We also have a program called the School Tour Program where we go to schools to speak to student’s self-development and inspiring them on positive change.

As a young Nigerian, what inspired you to set up Ola Foundation?

Growing up, I always had friends that were good at so many things, drawing, singing, academics and I have watched them kill these gifts over the years unknowingly simply because the environment doesn’t encourage them to develop those skills and our parents were only interested in us making good grades, studying a professional course and getting a job afterwards. However, statistics has shown us over the years that there are simply not enough jobs to cater to the youth population and even with the available jobs, employers complain about high unskilled labor force. If we weren’t wasting these talents, maybe Nigeria would be different.

I started Ola for 3 reasons:

* Help young people harness and develop their skills. Its high time we start to look inwards, God has deposited in us gifts/talents to solve our societal issues.

* Solve the issue of unemployment and lack of skilled labor force due to the gaps in the educational system

* Provide access to opportunities and information for young people to harness and develop their skills

So far since you set up the NGO, how many teenagers have you worked with?

We have provided 50 internship placements in two years and worked with much more for the School Tour program.

Have you been able to track the progress of the young people that have passed through your internships? How well have they done moving forward?

Yes we have. The younger ones go back to school and we encourage them to focus on their education. However from the older ones we have three people aged 17, 19 and 20 who have started their shoe making businesses, they used the proceeds to sustain their upkeep or school fees. We also have about 4 people who code and take up freelance jobs. In general post internship, we provide mentorship for those that indicate an interest and pass on useful information on other activities that will benefit the teens.

How do you fund the internships and training sessions?

We reach out to various companies of interest but in most cases companies only listen when we have a referral.

Have you ever sought for or gotten help from the government at any level?

No.
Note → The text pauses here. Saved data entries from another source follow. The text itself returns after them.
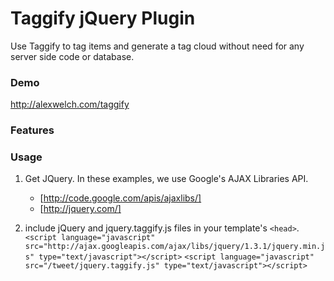 Taggify jQuery Plugin
=====================

Use Taggify to tag items and generate a tag cloud without need for any server side code or database.

### Demo ###
	
http://alexwelch.com/taggify
	
### Features ###


### Usage ###

1. Get JQuery. In these examples, we use Google's AJAX Libraries API.
	- [http://code.google.com/apis/ajaxlibs/]
	- [http://jquery.com/]
	
2. include jQuery and jquery.taggify.js files in your template's `<head>`.
	`<script language="javascript" src="http://ajax.googleapis.com/ajax/libs/jquery/1.3.1/jquery.min.js" type="text/javascript"></script>`
	`<script language="javascript" src="/tweet/jquery.taggify.js" type="text/javascript"></script>`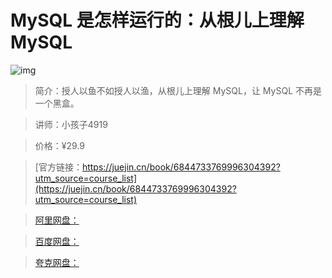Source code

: # MySQL 是怎样运行的：从根儿上理解 MySQL

![img](../../assets/172d144898de3145~tplv-t2oaga2asx-no-mark:280:280:200:280.png)

> 简介：授人以鱼不如授人以渔，从根儿上理解 MySQL，让 MySQL 不再是一个黑盒。

> 讲师：小孩子4919

> 价格：¥29.9

> [官方链接：https://juejin.cn/book/6844733769996304392?utm_source=course_list](https://juejin.cn/book/6844733769996304392?utm_source=course_list)

> [阿里网盘：]()

> [百度网盘：]()

> [夸克网盘：]()
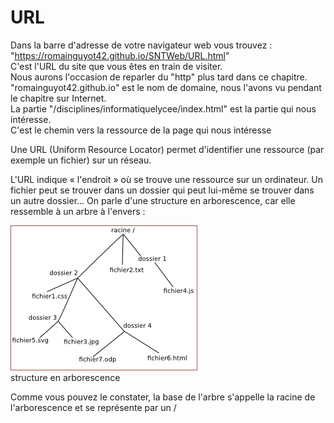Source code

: 
# URL

Dans la barre d'adresse de votre navigateur web vous trouvez :  
"https://romainguyot42.github.io/SNTWeb/URL.html"  
C'est l'URL du site que vous êtes en train de visiter.  
Nous aurons l'occasion de reparler du "http" plus tard dans ce chapitre.   
"romainguyot42.github.io" est le nom de domaine, nous l'avons vu pendant le chapitre sur Internet.   
La partie "/disciplines/informatiquelycee/index.html" est la partie qui nous intéresse.   
C'est le chemin vers la ressource de la page qui nous intéresse   


Une URL (Uniform Resource Locator) permet d'identifier une ressource (par exemple un fichier) sur un réseau.

L'URL indique « l'endroit » où se trouve une ressource sur un ordinateur. Un fichier peut se trouver dans un dossier qui peut lui-même se trouver dans un autre dossier... On parle d'une structure en arborescence, car elle ressemble à un arbre à l'envers :

![URL photo](./url.png)  
structure en arborescence
  
Comme vous pouvez le constater, la base de l'arbre s'appelle la racine de l'arborescence et se représente par un /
But we plan to in the future.

From your work, what are the challenges that face Nigerian teenagers that you’ve noticed?

They are:

1. Lack of self-confidence: society doesn’t train young people to believe in themselves and that their opinion matters so it becomes hard for them to believe they or their opinions matter. However, there are exceptions.

2. Lack of access to the right information: Nigerian education especially in the public schools cannot in itself harness their potentials. I once went to a school to speak and the speaker before me was addressing the students, telling them not to dream too big that “dreaming big is expensive”, imagine what that does to a child.

What are the major challenges you’ve faced since you set up the NGO?

1. Getting Internship placements: we had over 500 applications but had limited slots. With the recession, companies are not willing to take on more expenses especially with the age range.

2. Funding is also an issue as we also need to cover feeding and transportation costs for interns from humble backgrounds.

Plans for 2017?

In 2017, we intend to scale to 100 placements so we can impact more lives especially for people living with disability.